Source material below:

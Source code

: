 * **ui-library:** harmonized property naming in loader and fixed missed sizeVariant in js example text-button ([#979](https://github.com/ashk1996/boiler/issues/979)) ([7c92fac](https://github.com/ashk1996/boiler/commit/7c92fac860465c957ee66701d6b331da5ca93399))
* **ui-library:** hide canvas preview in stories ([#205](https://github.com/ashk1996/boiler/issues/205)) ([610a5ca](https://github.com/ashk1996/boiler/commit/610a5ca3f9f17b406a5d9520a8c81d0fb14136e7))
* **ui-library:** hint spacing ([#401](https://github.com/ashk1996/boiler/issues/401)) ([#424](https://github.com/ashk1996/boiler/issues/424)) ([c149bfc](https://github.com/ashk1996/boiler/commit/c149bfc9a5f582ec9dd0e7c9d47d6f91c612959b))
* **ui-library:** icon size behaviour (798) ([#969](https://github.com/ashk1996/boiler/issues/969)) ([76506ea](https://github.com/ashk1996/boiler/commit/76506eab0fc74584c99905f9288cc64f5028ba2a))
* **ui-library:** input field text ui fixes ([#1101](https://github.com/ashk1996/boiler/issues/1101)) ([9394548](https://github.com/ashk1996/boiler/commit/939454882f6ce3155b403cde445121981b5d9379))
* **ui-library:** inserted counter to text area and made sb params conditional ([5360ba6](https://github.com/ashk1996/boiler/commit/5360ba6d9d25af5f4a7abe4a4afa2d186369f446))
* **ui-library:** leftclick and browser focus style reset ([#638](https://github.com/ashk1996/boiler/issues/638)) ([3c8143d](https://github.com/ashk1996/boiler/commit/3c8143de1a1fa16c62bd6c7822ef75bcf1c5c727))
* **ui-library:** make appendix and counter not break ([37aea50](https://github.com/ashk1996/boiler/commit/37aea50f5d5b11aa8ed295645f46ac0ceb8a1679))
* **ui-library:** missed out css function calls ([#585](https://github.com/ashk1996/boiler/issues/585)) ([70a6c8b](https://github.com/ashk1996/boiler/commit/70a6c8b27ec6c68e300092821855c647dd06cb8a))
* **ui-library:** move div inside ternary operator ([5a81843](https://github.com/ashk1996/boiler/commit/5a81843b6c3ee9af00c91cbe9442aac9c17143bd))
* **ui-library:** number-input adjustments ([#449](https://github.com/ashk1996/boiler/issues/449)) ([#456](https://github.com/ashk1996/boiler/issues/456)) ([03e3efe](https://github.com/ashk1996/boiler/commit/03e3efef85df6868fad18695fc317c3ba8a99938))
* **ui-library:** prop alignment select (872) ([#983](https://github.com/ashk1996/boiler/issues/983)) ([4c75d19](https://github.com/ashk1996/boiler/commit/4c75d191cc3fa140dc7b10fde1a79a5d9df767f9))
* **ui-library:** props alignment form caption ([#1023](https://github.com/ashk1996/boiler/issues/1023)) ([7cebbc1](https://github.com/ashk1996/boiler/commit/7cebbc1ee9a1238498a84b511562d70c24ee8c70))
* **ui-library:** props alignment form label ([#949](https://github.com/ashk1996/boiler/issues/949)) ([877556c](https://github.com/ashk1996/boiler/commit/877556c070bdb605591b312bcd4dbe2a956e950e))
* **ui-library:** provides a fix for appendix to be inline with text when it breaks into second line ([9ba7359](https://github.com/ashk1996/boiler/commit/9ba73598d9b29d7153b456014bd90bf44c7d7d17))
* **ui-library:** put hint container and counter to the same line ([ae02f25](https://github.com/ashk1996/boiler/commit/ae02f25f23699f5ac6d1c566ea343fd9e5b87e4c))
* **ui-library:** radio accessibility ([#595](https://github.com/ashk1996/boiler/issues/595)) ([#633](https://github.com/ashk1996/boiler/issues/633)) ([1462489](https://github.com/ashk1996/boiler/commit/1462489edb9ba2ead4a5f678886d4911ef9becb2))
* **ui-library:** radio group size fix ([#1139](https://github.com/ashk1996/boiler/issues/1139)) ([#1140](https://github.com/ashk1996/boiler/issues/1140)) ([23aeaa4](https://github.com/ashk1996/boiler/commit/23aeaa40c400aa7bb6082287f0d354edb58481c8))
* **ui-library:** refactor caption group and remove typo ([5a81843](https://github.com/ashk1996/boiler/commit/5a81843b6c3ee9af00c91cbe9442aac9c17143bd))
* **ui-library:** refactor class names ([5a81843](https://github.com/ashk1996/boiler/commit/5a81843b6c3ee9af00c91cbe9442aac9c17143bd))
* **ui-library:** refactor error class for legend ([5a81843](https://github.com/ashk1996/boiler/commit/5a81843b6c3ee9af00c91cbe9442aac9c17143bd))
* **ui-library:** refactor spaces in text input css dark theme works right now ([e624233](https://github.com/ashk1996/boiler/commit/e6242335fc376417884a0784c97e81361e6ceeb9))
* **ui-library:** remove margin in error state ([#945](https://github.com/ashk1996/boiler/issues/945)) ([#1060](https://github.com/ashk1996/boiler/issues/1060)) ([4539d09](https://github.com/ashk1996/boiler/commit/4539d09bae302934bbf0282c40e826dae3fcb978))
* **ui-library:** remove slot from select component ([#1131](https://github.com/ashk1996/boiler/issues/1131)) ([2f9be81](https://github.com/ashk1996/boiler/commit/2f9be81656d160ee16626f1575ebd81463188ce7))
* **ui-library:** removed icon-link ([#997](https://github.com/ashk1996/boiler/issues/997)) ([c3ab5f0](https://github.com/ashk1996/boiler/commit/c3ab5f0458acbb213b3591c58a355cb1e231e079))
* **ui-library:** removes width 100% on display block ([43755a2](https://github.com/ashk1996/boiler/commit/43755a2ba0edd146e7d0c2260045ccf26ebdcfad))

End of Source material.

■ **What you have to do**: Copy all lines from the material that contain "error".

■ **Exercise solution**:
* **ui-library:** refactor error class for legend ([5a81843](https://github.com/ashk1996/boiler/commit/5a81843b6c3ee9af00c91cbe9442aac9c17143bd))
* **ui-library:** remove margin in error state ([#945](https://github.com/ashk1996/boiler/issues/945)) ([#1060](https://github.com/ashk1996/boiler/issues/1060)) ([4539d09](https://github.com/ashk1996/boiler/commit/4539d09bae302934bbf0282c40e826dae3fcb978))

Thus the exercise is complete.